TASK DIRECTIONS -
Retype exactly the lines of the material below, from the one containing "- 使用order by 和limit也可以约束删除的范围" through the last, with both ends kept.

GIVEN RECORDS -
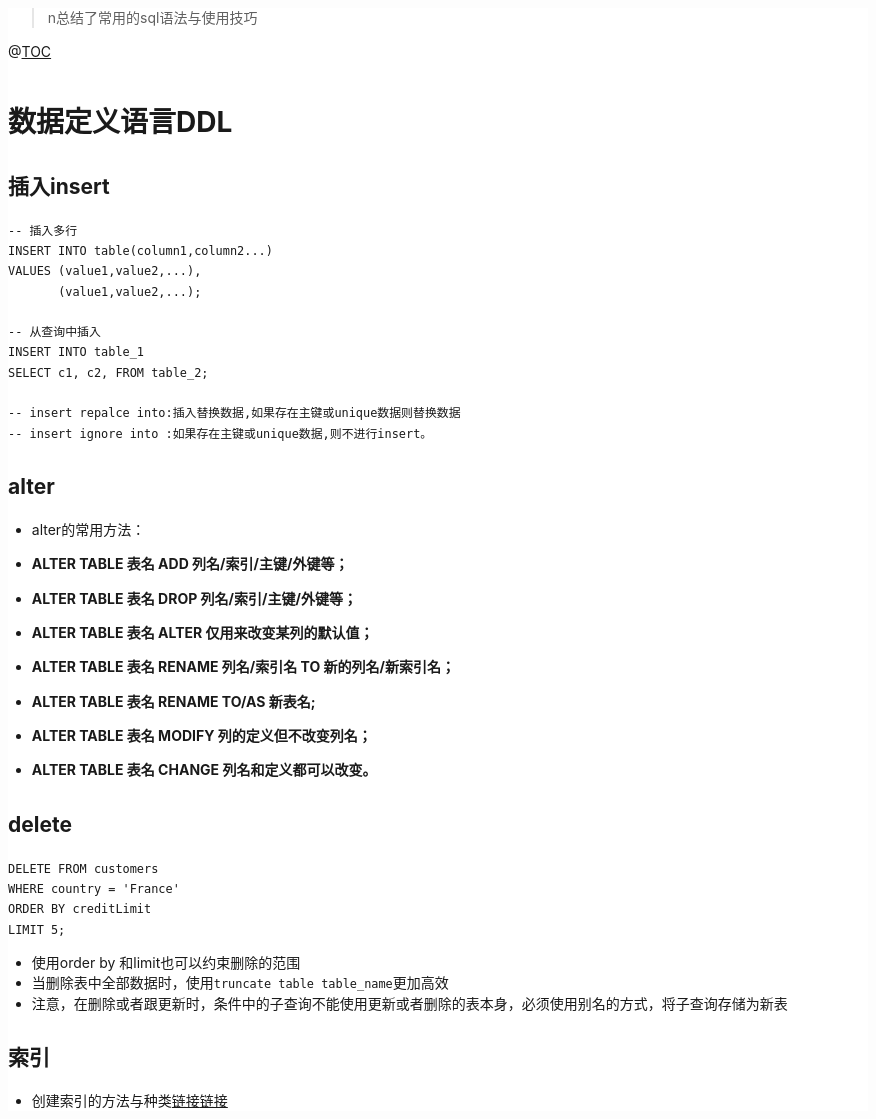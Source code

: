 ﻿> n总结了常用的sql语法与使用技巧

@[TOC](MySQL常用知识点总结+使用技巧)
# 数据定义语言DDL

## 插入insert

```mysql
-- 插入多行
INSERT INTO table(column1,column2...)
VALUES (value1,value2,...),
       (value1,value2,...);

-- 从查询中插入
INSERT INTO table_1
SELECT c1, c2, FROM table_2;

-- insert repalce into:插入替换数据,如果存在主键或unique数据则替换数据
-- insert ignore into :如果存在主键或unique数据,则不进行insert。
```

## alter

- alter的常用方法：

- **ALTER TABLE 表名 ADD 列名/索引/主键/外键等；**
- **ALTER TABLE 表名 DROP 列名/索引/主键/外键等；**
- **ALTER TABLE 表名 ALTER 仅用来改变某列的默认值；**
- **ALTER TABLE 表名 RENAME 列名/索引名 TO 新的列名/新索引名；**
- **ALTER TABLE 表名 RENAME TO/AS 新表名;**
- **ALTER TABLE 表名 MODIFY 列的定义但不改变列名；**
- **ALTER TABLE 表名 CHANGE 列名和定义都可以改变。**

## delete

```mysql
DELETE FROM customers
WHERE country = 'France'
ORDER BY creditLimit
LIMIT 5;
```

- 使用order by 和limit也可以约束删除的范围
- 当删除表中全部数据时，使用`truncate table table_name`更加高效
- 注意，在删除或者跟更新时，条件中的子查询不能使用更新或者删除的表本身，必须使用别名的方式，将子查询存储为新表

## 索引

- 创建索引的方法与种类[链接](https://www.yiibai.com/mysql/create-drop-index.html)[链接](https://www.yiibai.com/mysql/mysql_indexes.html)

YOUR RESPONSE -
- 使用order by 和limit也可以约束删除的范围
- 当删除表中全部数据时，使用`truncate table table_name`更加高效
- 注意，在删除或者跟更新时，条件中的子查询不能使用更新或者删除的表本身，必须使用别名的方式，将子查询存储为新表

## 索引

- 创建索引的方法与种类[链接](https://www.yiibai.com/mysql/create-drop-index.html)[链接](https://www.yiibai.com/mysql/mysql_indexes.html)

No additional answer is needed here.